*** Begin section ***
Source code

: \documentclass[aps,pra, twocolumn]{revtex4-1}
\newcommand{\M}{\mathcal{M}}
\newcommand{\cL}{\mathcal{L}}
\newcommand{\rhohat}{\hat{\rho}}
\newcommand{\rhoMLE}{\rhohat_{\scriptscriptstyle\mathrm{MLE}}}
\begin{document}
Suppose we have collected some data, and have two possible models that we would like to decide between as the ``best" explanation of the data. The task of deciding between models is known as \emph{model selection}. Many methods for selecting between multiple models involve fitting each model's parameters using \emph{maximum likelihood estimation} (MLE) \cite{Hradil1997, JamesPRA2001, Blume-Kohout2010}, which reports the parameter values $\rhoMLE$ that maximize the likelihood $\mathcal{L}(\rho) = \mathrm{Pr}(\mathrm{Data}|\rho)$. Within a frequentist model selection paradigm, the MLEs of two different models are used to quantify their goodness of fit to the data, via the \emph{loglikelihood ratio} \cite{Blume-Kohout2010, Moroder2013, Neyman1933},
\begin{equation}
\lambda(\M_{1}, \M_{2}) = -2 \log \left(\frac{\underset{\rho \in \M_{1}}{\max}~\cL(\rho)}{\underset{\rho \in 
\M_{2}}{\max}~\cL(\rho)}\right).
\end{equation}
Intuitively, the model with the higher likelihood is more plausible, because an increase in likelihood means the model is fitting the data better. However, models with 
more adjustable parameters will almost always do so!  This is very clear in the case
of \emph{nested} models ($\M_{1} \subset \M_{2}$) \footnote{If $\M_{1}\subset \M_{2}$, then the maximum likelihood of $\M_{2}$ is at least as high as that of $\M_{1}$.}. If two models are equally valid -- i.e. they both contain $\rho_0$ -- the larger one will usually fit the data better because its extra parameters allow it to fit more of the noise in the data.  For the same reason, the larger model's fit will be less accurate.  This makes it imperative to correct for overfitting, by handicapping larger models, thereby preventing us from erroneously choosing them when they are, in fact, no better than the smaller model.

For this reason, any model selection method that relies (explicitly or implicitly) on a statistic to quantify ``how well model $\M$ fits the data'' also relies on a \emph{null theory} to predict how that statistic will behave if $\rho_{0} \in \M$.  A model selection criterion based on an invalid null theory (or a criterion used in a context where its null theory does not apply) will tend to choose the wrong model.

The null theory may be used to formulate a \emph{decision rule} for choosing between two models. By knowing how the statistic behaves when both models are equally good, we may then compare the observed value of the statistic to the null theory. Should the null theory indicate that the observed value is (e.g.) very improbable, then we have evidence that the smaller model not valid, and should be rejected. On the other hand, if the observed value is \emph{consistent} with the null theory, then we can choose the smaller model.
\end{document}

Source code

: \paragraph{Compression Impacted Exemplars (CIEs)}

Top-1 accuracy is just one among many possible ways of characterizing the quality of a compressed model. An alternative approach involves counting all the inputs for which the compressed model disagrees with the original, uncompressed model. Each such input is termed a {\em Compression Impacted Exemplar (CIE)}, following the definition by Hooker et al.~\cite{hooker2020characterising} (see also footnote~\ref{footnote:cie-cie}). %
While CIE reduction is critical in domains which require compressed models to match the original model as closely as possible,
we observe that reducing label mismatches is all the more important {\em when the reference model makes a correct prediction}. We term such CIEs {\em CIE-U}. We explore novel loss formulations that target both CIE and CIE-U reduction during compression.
*** End section ***
**WHAT IS EXPECTED**
If a line in the records above contains "between", copy that line.

**TASK OUTPUT**
Suppose we have collected some data, and have two possible models that we would like to decide between as the ``best" explanation of the data. The task of deciding between models is known as \emph{model selection}. Many methods for selecting between multiple models involve fitting each model's parameters using \emph{maximum likelihood estimation} (MLE) \cite{Hradil1997, JamesPRA2001, Blume-Kohout2010}, which reports the parameter values $\rhoMLE$ that maximize the likelihood $\mathcal{L}(\rho) = \mathrm{Pr}(\mathrm{Data}|\rho)$. Within a frequentist model selection paradigm, the MLEs of two different models are used to quantify their goodness of fit to the data, via the \emph{loglikelihood ratio} \cite{Blume-Kohout2010, Moroder2013, Neyman1933},
The null theory may be used to formulate a \emph{decision rule} for choosing between two models. By knowing how the statistic behaves when both models are equally good, we may then compare the observed value of the statistic to the null theory. Should the null theory indicate that the observed value is (e.g.) very improbable, then we have evidence that the smaller model not valid, and should be rejected. On the other hand, if the observed value is \emph{consistent} with the null theory, then we can choose the smaller model.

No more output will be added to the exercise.